**WHAT THE EXERCISE ASKS:** Print the lines of the listing below verbatim from its first line through the line bearing "Quality | Pass/Fail | |". Any pictures are to be omitted.

**MATERIALS PROVIDED:**
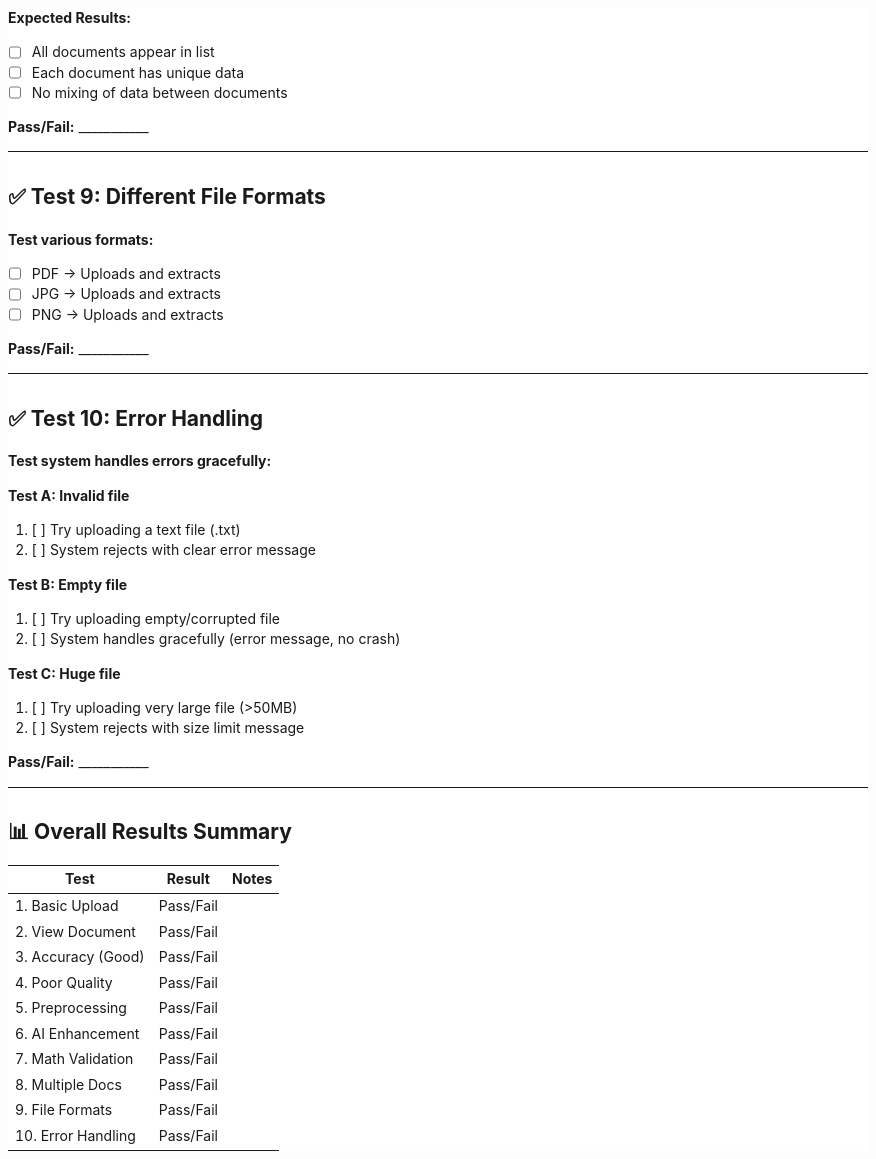 **Expected Results:**
- [ ] All documents appear in list
- [ ] Each document has unique data
- [ ] No mixing of data between documents

**Pass/Fail:** ___________

---

## ✅ Test 9: Different File Formats

**Test various formats:**
- [ ] PDF → Uploads and extracts
- [ ] JPG → Uploads and extracts
- [ ] PNG → Uploads and extracts

**Pass/Fail:** ___________

---

## ✅ Test 10: Error Handling

**Test system handles errors gracefully:**

**Test A: Invalid file**
1. [ ] Try uploading a text file (.txt)
2. [ ] System rejects with clear error message

**Test B: Empty file**
1. [ ] Try uploading empty/corrupted file
2. [ ] System handles gracefully (error message, no crash)

**Test C: Huge file**
1. [ ] Try uploading very large file (>50MB)
2. [ ] System rejects with size limit message

**Pass/Fail:** ___________

---

## 📊 Overall Results Summary

| Test | Result | Notes |
|------|--------|-------|
| 1. Basic Upload | Pass/Fail | |
| 2. View Document | Pass/Fail | |
| 3. Accuracy (Good) | Pass/Fail | |
| 4. Poor Quality | Pass/Fail | |
| 5. Preprocessing | Pass/Fail | |
| 6. AI Enhancement | Pass/Fail | |
| 7. Math Validation | Pass/Fail | |
| 8. Multiple Docs | Pass/Fail | |
| 9. File Formats | Pass/Fail | |
| 10. Error Handling | Pass/Fail | |
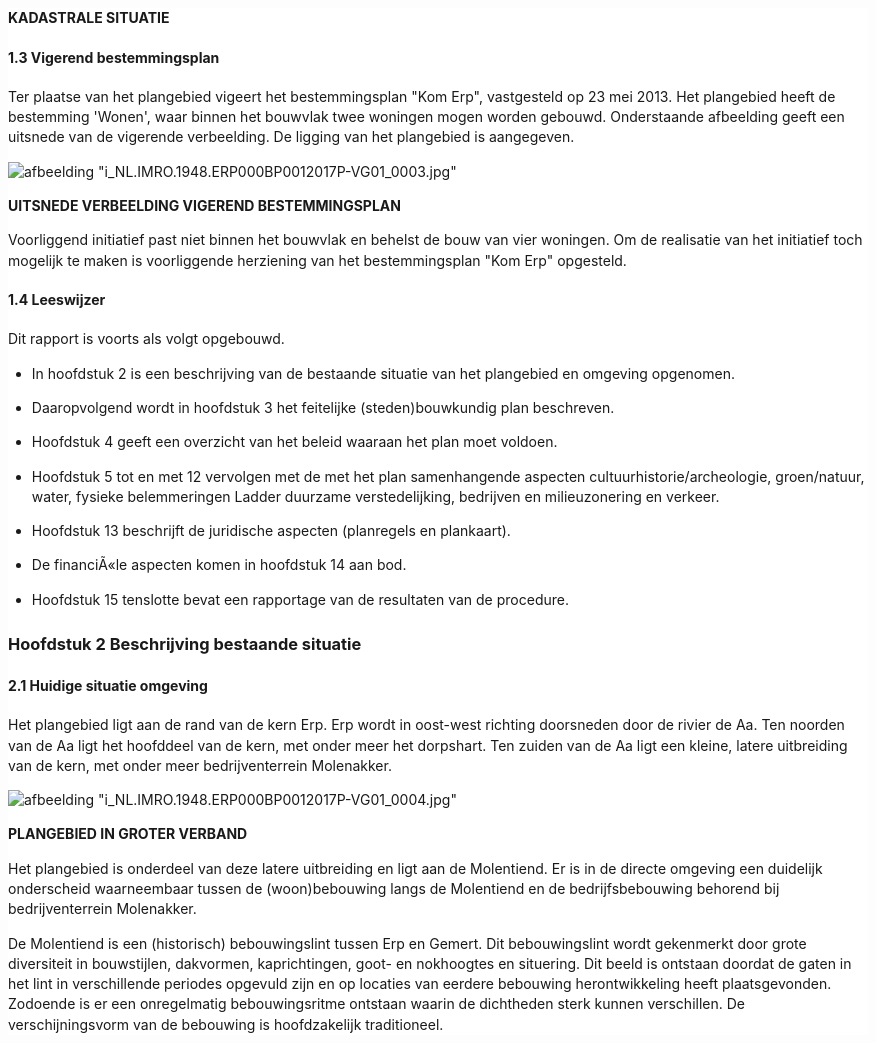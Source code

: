 **KADASTRALE SITUATIE**

#### 1\.3 Vigerend bestemmingsplan

Ter plaatse van het plangebied vigeert het bestemmingsplan "Kom Erp", vastgesteld op 23 mei 2013\. Het plangebied heeft de bestemming 'Wonen', waar binnen het bouwvlak twee woningen mogen worden gebouwd. Onderstaande afbeelding geeft een uitsnede van de vigerende verbeelding. De ligging van het plangebied is aangegeven.

![afbeelding "i_NL.IMRO.1948.ERP000BP0012017P-VG01_0003.jpg"](i_NL.IMRO.1948.ERP000BP0012017P-VG01_0003.jpg)

**UITSNEDE VERBEELDING VIGEREND BESTEMMINGSPLAN**

Voorliggend initiatief past niet binnen het bouwvlak en behelst de bouw van vier woningen. Om de realisatie van het initiatief toch mogelijk te maken is voorliggende herziening van het bestemmingsplan "Kom Erp" opgesteld.

#### 1\.4 Leeswijzer

Dit rapport is voorts als volgt opgebouwd.

* In hoofdstuk 2 is een beschrijving van de bestaande situatie van het plangebied en omgeving opgenomen.

* Daaropvolgend wordt in hoofdstuk 3 het feitelijke (steden)bouwkundig plan beschreven.

* Hoofdstuk 4 geeft een overzicht van het beleid waaraan het plan moet voldoen.

* Hoofdstuk 5 tot en met 12 vervolgen met de met het plan samenhangende aspecten cultuurhistorie/archeologie, groen/natuur, water, fysieke belemmeringen Ladder duurzame verstedelijking, bedrijven en milieuzonering en verkeer.

* Hoofdstuk 13 beschrijft de juridische aspecten (planregels en plankaart).

* De financiÃ«le aspecten komen in hoofdstuk 14 aan bod.

* Hoofdstuk 15 tenslotte bevat een rapportage van de resultaten van de procedure.

### Hoofdstuk 2 Beschrijving bestaande situatie

#### 2\.1 Huidige situatie omgeving

Het plangebied ligt aan de rand van de kern Erp. Erp wordt in oost\-west richting doorsneden door de rivier de Aa. Ten noorden van de Aa ligt het hoofddeel van de kern, met onder meer het dorpshart. Ten zuiden van de Aa ligt een kleine, latere uitbreiding van de kern, met onder meer bedrijventerrein Molenakker.

![afbeelding "i_NL.IMRO.1948.ERP000BP0012017P-VG01_0004.jpg"](i_NL.IMRO.1948.ERP000BP0012017P-VG01_0004.jpg)

**PLANGEBIED IN GROTER VERBAND**

Het plangebied is onderdeel van deze latere uitbreiding en ligt aan de Molentiend. Er is in de directe omgeving een duidelijk onderscheid waarneembaar tussen de (woon)bebouwing langs de Molentiend en de bedrijfsbebouwing behorend bij bedrijventerrein Molenakker.

De Molentiend is een (historisch) bebouwingslint tussen Erp en Gemert. Dit bebouwingslint wordt gekenmerkt door grote diversiteit in bouwstijlen, dakvormen, kaprichtingen, goot\- en nokhoogtes en situering. Dit beeld is ontstaan doordat de gaten in het lint in verschillende periodes opgevuld zijn en op locaties van eerdere bebouwing herontwikkeling heeft plaatsgevonden. Zodoende is er een onregelmatig bebouwingsritme ontstaan waarin de dichtheden sterk kunnen verschillen. De verschijningsvorm van de bebouwing is hoofdzakelijk traditioneel.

**SOLUTION TO THIS PROBLEM:**
 **Expected Results:**
- [ ] All documents appear in list
- [ ] Each document has unique data
- [ ] No mixing of data between documents

**Pass/Fail:** ___________

---

## ✅ Test 9: Different File Formats

**Test various formats:**
- [ ] PDF → Uploads and extracts
- [ ] JPG → Uploads and extracts
- [ ] PNG → Uploads and extracts

**Pass/Fail:** ___________

---

## ✅ Test 10: Error Handling

**Test system handles errors gracefully:**

**Test A: Invalid file**
1. [ ] Try uploading a text file (.txt)
2. [ ] System rejects with clear error message

**Test B: Empty file**
1. [ ] Try uploading empty/corrupted file
2. [ ] System handles gracefully (error message, no crash)

**Test C: Huge file**
1. [ ] Try uploading very large file (>50MB)
2. [ ] System rejects with size limit message

**Pass/Fail:** ___________

---

## 📊 Overall Results Summary

| Test | Result | Notes |
|------|--------|-------|
| 1. Basic Upload | Pass/Fail | |
| 2. View Document | Pass/Fail | |
| 3. Accuracy (Good) | Pass/Fail | |
| 4. Poor Quality | Pass/Fail | |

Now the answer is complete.